In the Late 1920s, the Men’s Dress Reform Party Endorsed Loose Clothes, Shorts or Breeches, High Socks, and Sandals

   

The Men’s Dress Reform Party (MDRP) was a reform movement in interwar Britain. While the party’s main concerns were the impact of clothes on men’s health and hygiene, their mission also aimed to increase the variety and choice in men's clothing.

 
 
 


The idea was that the dark, heavy clothes men were expected to wear were unhygienic (it was difficult to wash a suit before widely available dry cleaning—indeed, that’s part of why suits are traditionally dark, to mask dirt), and ugly to boot. Men’s clothing was a health hazard, they claimed, which fell into line with its parent organization, the New Health Society, a group devoted to educating people about nutrition, “intestinal stasis,” and “helio-hygiene.” So they fought back, urging employers to let workers wear freer dress, organizing ersatz holidays in which men were to wear whatever they pleased, and throwing rallies at which members were instructed to “Come as you are and feel your best,” which for some meant togas, for others singlets and jeans, and for H.G. Wells, meant “ordinary evening dress.”

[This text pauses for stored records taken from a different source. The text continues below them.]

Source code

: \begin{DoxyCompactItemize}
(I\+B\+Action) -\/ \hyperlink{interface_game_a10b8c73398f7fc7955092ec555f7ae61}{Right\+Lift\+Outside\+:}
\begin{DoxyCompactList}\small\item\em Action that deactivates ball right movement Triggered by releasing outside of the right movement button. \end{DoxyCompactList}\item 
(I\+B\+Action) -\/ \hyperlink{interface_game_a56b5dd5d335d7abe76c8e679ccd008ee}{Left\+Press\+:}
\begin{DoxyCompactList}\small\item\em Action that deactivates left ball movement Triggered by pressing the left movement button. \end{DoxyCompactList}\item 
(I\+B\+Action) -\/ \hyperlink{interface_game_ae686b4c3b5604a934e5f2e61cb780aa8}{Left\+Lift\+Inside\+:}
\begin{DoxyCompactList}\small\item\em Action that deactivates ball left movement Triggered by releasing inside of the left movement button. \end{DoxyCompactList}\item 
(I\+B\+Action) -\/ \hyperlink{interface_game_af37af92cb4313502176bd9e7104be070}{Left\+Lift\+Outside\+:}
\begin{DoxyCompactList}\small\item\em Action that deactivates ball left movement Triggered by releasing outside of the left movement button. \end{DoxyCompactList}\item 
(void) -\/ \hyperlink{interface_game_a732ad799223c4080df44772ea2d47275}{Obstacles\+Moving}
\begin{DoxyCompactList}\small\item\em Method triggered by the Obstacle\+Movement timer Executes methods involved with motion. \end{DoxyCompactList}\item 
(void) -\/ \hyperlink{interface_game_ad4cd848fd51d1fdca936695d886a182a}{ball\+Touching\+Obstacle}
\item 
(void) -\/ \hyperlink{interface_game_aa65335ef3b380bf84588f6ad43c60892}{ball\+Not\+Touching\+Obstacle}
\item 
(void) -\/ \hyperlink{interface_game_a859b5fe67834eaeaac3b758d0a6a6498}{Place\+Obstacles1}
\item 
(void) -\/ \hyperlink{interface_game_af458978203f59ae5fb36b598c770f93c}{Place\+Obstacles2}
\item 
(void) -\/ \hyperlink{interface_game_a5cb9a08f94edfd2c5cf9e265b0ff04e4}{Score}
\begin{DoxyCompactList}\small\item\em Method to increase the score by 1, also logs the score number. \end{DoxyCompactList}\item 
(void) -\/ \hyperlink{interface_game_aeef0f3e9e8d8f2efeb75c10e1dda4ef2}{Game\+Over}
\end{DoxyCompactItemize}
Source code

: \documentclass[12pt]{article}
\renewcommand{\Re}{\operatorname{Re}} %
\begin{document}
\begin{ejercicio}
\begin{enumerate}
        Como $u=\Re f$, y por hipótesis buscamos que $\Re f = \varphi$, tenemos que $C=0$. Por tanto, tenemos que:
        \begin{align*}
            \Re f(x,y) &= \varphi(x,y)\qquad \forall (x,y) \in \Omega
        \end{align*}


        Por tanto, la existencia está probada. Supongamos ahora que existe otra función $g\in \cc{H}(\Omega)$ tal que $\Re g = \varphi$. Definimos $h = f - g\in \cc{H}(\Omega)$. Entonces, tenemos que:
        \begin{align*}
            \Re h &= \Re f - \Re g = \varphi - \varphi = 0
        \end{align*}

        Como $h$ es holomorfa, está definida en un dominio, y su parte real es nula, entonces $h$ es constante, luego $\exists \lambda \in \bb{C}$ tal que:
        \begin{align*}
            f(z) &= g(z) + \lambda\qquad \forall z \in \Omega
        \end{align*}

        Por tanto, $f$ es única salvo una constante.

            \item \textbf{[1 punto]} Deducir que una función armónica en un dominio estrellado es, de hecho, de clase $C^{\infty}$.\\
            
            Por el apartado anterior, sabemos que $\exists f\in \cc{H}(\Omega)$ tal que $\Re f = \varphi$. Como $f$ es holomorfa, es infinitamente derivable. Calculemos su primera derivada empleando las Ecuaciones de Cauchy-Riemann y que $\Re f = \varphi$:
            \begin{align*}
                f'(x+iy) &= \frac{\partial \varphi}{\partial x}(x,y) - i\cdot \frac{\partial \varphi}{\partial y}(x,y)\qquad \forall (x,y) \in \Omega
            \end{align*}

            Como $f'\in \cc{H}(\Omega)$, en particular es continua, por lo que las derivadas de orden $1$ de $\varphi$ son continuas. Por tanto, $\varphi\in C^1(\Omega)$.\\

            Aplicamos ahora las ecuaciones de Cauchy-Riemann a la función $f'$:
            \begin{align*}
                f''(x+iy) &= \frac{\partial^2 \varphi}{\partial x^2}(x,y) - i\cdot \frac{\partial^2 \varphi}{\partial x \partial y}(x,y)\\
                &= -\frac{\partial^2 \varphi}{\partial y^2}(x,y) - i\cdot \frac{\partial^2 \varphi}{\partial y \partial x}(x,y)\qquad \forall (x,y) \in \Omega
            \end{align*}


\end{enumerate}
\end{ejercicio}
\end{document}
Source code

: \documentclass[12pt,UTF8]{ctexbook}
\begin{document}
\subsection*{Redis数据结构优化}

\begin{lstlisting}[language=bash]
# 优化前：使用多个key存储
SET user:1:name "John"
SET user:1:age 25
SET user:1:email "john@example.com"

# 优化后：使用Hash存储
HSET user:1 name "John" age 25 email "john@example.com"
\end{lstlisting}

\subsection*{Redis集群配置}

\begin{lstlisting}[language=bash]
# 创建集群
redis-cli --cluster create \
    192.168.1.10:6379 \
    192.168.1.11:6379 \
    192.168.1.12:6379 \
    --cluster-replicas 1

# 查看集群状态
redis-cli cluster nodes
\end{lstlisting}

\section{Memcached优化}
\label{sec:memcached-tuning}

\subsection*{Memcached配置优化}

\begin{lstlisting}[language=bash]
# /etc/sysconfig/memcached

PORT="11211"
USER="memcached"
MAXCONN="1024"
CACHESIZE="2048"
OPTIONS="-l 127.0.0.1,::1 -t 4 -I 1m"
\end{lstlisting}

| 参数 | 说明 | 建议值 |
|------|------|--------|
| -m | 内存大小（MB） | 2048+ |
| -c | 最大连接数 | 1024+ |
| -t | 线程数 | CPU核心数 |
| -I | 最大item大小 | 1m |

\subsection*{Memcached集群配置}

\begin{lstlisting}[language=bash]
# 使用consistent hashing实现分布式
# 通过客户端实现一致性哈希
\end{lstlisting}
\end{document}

Unlike other organizations of the time, the MDRP had no formal journal. Instead, the group published articles about their reform ideas in Sunlight, a quarterly journal produced by The Sunlight League. MDRP member Dr. Caleb Saleeby chaired the Sunlight League, and thus incurred the league’s support of the Men’s Dress Reform Party. A Design Committee was organized to construct designs of “acceptable” clothing, and received national attention for their recommendations. Members claimed that branches were forming in all corners of the world, including India, China, Australia, South Africa, the USA, New Zealand, Canada, and Europe in addition to the approximately 200 branches in the UK. These groups held social events, rallies, and debates, but the prevalence of such events decreased with the onset of World War II.

 


In 1937, the Men’s Dress Reform Party lost the support of the New Health Society due to financial trouble and eventual bankruptcy. Then, in 1940, the Sunlight League also dissipated after a bomb destroyed their offices and the death of its founder, Dr. Saleeby. After this period, the Men’s Dress Reform Party largely ceased to exist.